WORK INSTRUCTION: In the records below, some lines hold the word "override". Copy each of those lines.

TASK INPUT:
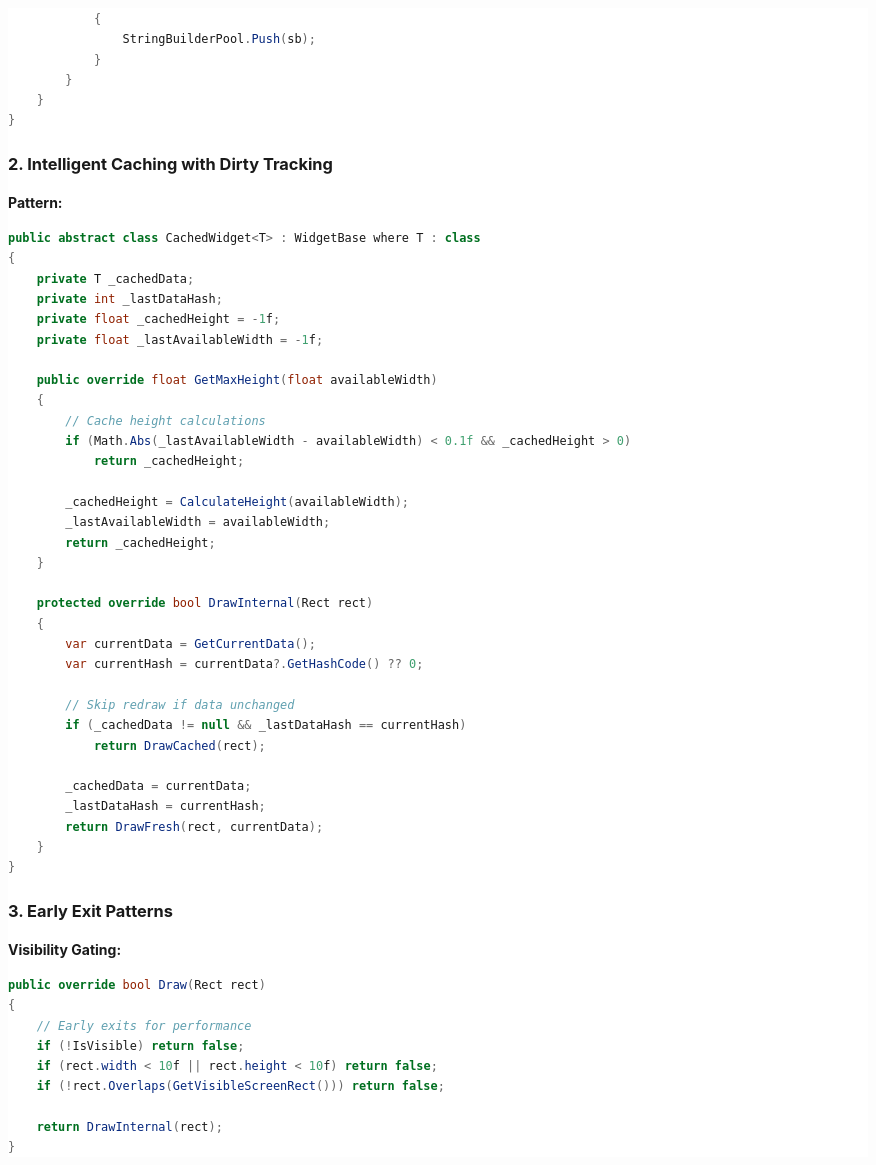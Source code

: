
 ```csharp
            {
                StringBuilderPool.Push(sb);
            }
        }
    }
}
```

### 2. Intelligent Caching with Dirty Tracking

**Pattern:**
```csharp
public abstract class CachedWidget<T> : WidgetBase where T : class
{
    private T _cachedData;
    private int _lastDataHash;
    private float _cachedHeight = -1f;
    private float _lastAvailableWidth = -1f;
    
    public override float GetMaxHeight(float availableWidth)
    {
        // Cache height calculations
        if (Math.Abs(_lastAvailableWidth - availableWidth) < 0.1f && _cachedHeight > 0)
            return _cachedHeight;
            
        _cachedHeight = CalculateHeight(availableWidth);
        _lastAvailableWidth = availableWidth;
        return _cachedHeight;
    }
    
    protected override bool DrawInternal(Rect rect)
    {
        var currentData = GetCurrentData();
        var currentHash = currentData?.GetHashCode() ?? 0;
        
        // Skip redraw if data unchanged
        if (_cachedData != null && _lastDataHash == currentHash)
            return DrawCached(rect);
            
        _cachedData = currentData;
        _lastDataHash = currentHash;
        return DrawFresh(rect, currentData);
    }
}
```

### 3. Early Exit Patterns

**Visibility Gating:**
```csharp
public override bool Draw(Rect rect)
{
    // Early exits for performance
    if (!IsVisible) return false;
    if (rect.width < 10f || rect.height < 10f) return false;
    if (!rect.Overlaps(GetVisibleScreenRect())) return false;
    
    return DrawInternal(rect);
}
```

RESPONSE TO THE TASK:
    public override float GetMaxHeight(float availableWidth)
    protected override bool DrawInternal(Rect rect)
public override bool Draw(Rect rect)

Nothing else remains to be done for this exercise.